**Task statement**
Pull from the data below each line where the word "enqueued" occurs, and copy it.

**Extracted data entries**
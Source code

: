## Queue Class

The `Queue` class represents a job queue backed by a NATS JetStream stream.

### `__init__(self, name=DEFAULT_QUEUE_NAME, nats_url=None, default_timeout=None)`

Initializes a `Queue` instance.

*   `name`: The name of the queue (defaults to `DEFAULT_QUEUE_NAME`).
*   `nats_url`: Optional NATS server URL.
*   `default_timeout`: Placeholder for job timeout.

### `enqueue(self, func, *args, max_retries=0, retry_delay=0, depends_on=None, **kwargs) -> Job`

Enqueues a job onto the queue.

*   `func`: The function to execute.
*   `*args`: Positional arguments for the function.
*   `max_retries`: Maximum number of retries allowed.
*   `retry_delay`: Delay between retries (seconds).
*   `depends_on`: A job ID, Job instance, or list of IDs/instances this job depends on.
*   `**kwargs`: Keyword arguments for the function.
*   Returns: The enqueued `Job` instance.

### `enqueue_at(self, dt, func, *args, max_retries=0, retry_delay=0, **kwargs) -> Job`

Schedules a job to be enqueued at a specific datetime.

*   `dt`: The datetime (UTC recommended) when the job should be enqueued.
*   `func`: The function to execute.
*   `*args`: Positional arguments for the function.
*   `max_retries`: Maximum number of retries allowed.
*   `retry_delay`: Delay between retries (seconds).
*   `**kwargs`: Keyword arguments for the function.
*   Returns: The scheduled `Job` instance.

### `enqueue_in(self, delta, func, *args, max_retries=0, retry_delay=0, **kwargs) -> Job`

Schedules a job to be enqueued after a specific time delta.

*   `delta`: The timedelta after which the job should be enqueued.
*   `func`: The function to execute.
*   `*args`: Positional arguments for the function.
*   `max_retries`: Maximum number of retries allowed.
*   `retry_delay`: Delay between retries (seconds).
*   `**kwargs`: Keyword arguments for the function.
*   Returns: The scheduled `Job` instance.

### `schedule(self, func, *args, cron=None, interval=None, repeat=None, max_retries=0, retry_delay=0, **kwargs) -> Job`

**Task solution**
*   Returns: The enqueued `Job` instance.
Schedules a job to be enqueued at a specific datetime.
*   `dt`: The datetime (UTC recommended) when the job should be enqueued.
Schedules a job to be enqueued after a specific time delta.
*   `delta`: The timedelta after which the job should be enqueued.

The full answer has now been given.